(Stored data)
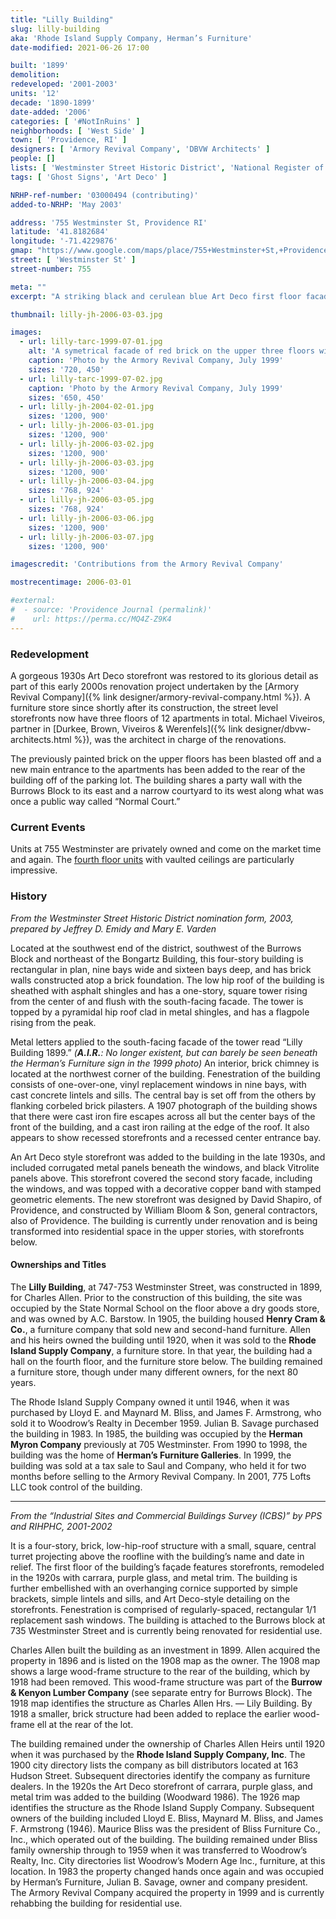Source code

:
 ```yaml
---
title: "Lilly Building"
slug: lilly-building
aka: 'Rhode Island Supply Company, Herman’s Furniture'
date-modified: 2021-06-26 17:00

built: '1899'
demolition:
redeveloped: '2001-2003'
units: '12'
decade: '1890-1899'
date-added: '2006'
categories: [ '#NotInRuins' ]
neighborhoods: [ 'West Side' ]
town: [ 'Providence, RI' ]
designers: [ 'Armory Revival Company', 'DBVW Architects' ]
people: []
lists: [ 'Westminster Street Historic District', 'National Register of Historic Places' ]
tags: [ 'Ghost Signs', 'Art Deco' ]

NRHP-ref-number: '03000494 (contributing)'
added-to-NRHP: 'May 2003'

address: '755 Westminster St, Providence RI'
latitude: '41.8182684'
longitude: '-71.4229876'
gmap: "https://www.google.com/maps/place/755+Westminster+St,+Providence,+RI+02903/@41.8182684,-71.4229876,17z/data=!3m1!4b1!4m5!3m4!1s0x89e4457253bfdd81:0x8fa37660c165e4c1!8m2!3d41.8182684!4d-71.4207989"
street: [ 'Westminster St' ]
street-number: 755

meta: ""
excerpt: "A striking black and cerulean blue Art Deco first floor facade adorns this commercial building along a historically significant portion of upper Westminster Street"

thumbnail: lilly-jh-2006-03-03.jpg

images:
  - url: lilly-tarc-1999-07-01.jpg
    alt: 'A symetrical facade of red brick on the upper three floors with an ornate glass storefront on the first level of black glass, decorative panels in yellow and white, with deep blue glass trim pieces. A shallow central tower rises from the center of the fourth floor. The building is nine bays wide and sixteen deep, with little to no ornamentation on the other three sides.'
    caption: 'Photo by the Armory Revival Company, July 1999'
    sizes: '720, 450'
  - url: lilly-tarc-1999-07-02.jpg
    caption: 'Photo by the Armory Revival Company, July 1999'
    sizes: '650, 450'
  - url: lilly-jh-2004-02-01.jpg
    sizes: '1200, 900'
  - url: lilly-jh-2006-03-01.jpg
    sizes: '1200, 900'
  - url: lilly-jh-2006-03-02.jpg
    sizes: '1200, 900'
  - url: lilly-jh-2006-03-03.jpg
    sizes: '1200, 900'
  - url: lilly-jh-2006-03-04.jpg
    sizes: '768, 924'
  - url: lilly-jh-2006-03-05.jpg
    sizes: '768, 924'
  - url: lilly-jh-2006-03-06.jpg
    sizes: '1200, 900'
  - url: lilly-jh-2006-03-07.jpg
    sizes: '1200, 900'

imagescredit: 'Contributions from the Armory Revival Company'

mostrecentimage: 2006-03-01

#external:
#  - source: 'Providence Journal (permalink)'
#    url: https://perma.cc/MQ4Z-Z9K4
---
```


### Redevelopment

A gorgeous 1930s Art Deco storefront was restored to its glorious detail as part of this early 2000s renovation project undertaken by the [Armory Revival Company]({% link designer/armory-revival-company.html %}). A furniture store since shortly after its construction, the street level storefronts now have three floors of 12 apartments in total. Michael Viveiros, partner in [Durkee, Brown, Viveiros & Werenfels]({% link designer/dbvw-architects.html %}), was the architect in charge of the renovations.

The previously painted brick on the upper floors has been blasted off and a new main entrance to the apartments has been added to the rear of the building off of the parking lot. The building shares a party wall with the Burrows Block to its east and a narrow courtyard to its west along what was once a public way called “Normal Court.”


### Current Events

Units at 755 Westminster are privately owned and come on the market time and again. The [fourth floor units](https://www.zillow.com/homedetails/755-Westminster-St-UNIT-403-Providence-RI-02903/65916154_zpid/) with vaulted ceilings are particularly impressive.


### History

_From the Westminster Street Historic District nomination form, 2003, prepared by Jeffrey D. Emidy and Mary E. Varden_

Located at the southwest end of the district, southwest of the Burrows Block and northeast of the Bongartz Building, this four-story building is rectangular in plan, nine bays wide and sixteen bays deep, and has brick walls constructed atop a brick foundation. The low hip roof of the building is sheathed with asphalt shingles and has a one-story, square tower rising from the center of and flush with the south-facing facade. The tower is topped by a pyramidal hip roof clad in metal shingles, and has a flagpole rising from the peak.

Metal letters applied to the south-facing facade of the tower read “Lilly Building 1899.” _(**A.I.R.**: No longer existent, but can barely be seen beneath the Herman’s Furniture sign in the 1999 photo)_ An interior, brick chimney is located at the northwest corner of the building. Fenestration of the building consists of one-over-one, vinyl replacement windows in nine bays, with cast concrete lintels and sills. The central bay is set off from the others by flanking corbeled brick pilasters. A 1907 photograph of the building shows that there were cast iron fire escapes across all but the center bays of the front of the building, and a cast iron railing at the edge of the roof. It also appears to show recessed storefronts and a recessed center entrance bay.

An Art Deco style storefront was added to the building in the late 1930s, and included corrugated metal panels beneath the windows, and black Vitrolite panels above. This storefront covered the second story facade, including the windows, and was topped with a decorative copper band with stamped geometric elements. The new storefront was designed by David Shapiro, of Providence, and constructed by William Bloom & Son, general contractors, also of Providence. The building is currently under renovation and is being transformed into residential space in the upper stories, with storefronts below.


#### Ownerships and Titles

The **Lilly Building**, at 747-753 Westminster Street, was constructed in 1899, for Charles Allen. Prior to the construction of this building, the site was occupied by the State Normal School on the floor above a dry goods store, and was owned by A.C. Barstow. In 1905, the building housed **Henry Cram & Co.**, a furniture company that sold new and second-hand furniture. Allen and his heirs owned the building until 1920, when it was sold to the **Rhode Island Supply Company**, a furniture store. In that year, the building had a hall on the fourth floor, and the furniture store below. The building remained a furniture store, though under many different owners, for the next 80 years.

The Rhode Island Supply Company owned it until 1946, when it was purchased by Lloyd E. and Maynard M. Bliss, and James F. Armstrong, who sold it to Woodrow’s Realty in December 1959. Julian B. Savage purchased the building in 1983. In 1985, the building was occupied by the **Herman Myron Company** previously at 705 Westminster. From 1990 to 1998, the building was the home of **Herman’s Furniture Galleries**. In 1999, the building was sold at a tax sale to Saul and Company, who held it for two months before selling to the Armory Revival Company. In 2001, 775 Lofts LLC took control of the building.

***

_From the “Industrial Sites and Commercial Buildings Survey (ICBS)” by PPS and RIHPHC, 2001-2002_

It is a four-story, brick, low-hip-roof structure with a small, square, central turret projecting above the roofline with the building’s name and date in relief. The first floor of the building’s façade features storefronts, remodeled in the 1920s with carrara, purple glass, and metal trim. The building is further embellished with an overhanging cornice supported by simple brackets, simple lintels and sills, and Art Deco-style detailing on the storefronts. Fenestration is comprised of regularly-spaced, rectangular 1/1 replacement sash windows. The building is attached to the Burrows block at 735 Westminster Street and is currently being renovated for residential use.

Charles Allen built the building as an investment in 1899. Allen acquired the property in 1896 and is listed on the 1908 map as the owner. The 1908 map shows a large wood-frame structure to the rear of the building, which by 1918 had been removed. This wood-frame structure was part of the **Burrow & Kenyon Lumber Company** (see separate entry for Burrows Block). The 1918 map identifies the structure as Charles Allen Hrs. — Lily Building. By 1918 a smaller, brick structure had been added to replace the earlier wood-frame ell at the rear of the lot.

The building remained under the ownership of Charles Allen Heirs until 1920 when it was purchased by the **Rhode lsland Supply Company, Inc**. The 1900 city directory lists the company as bill distributors located at 163 Hudson Street. Subsequent directories identify the company as furniture dealers. In the 1920s the Art Deco storefront of carrara, purple glass, and metal trim was added to the building (Woodward 1986). The 1926 map identifies the structure as the Rhode Island Supply Company. Subsequent owners of the building included Lloyd E. Bliss, Maynard M. Bliss, and James F. Armstrong (1946). Maurice Bliss was the president of Bliss Furniture Co., Inc., which operated out of the building. The building remained under Bliss family ownership through to 1959 when it was transferred to Woodrow’s Realty, Inc. City directories list Woodrow’s Modern Age Inc., furniture, at this location. In 1983 the property changed hands once again and was occupied by Herman’s Furniture, Julian B. Savage, owner and company president. The Armory Revival Company acquired the property in 1999 and is currently rehabbing the building for residential use.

# [Exercise description]
The number of lines in the data that hold "decorative" must be the entire answer.

# [Worked solution]
2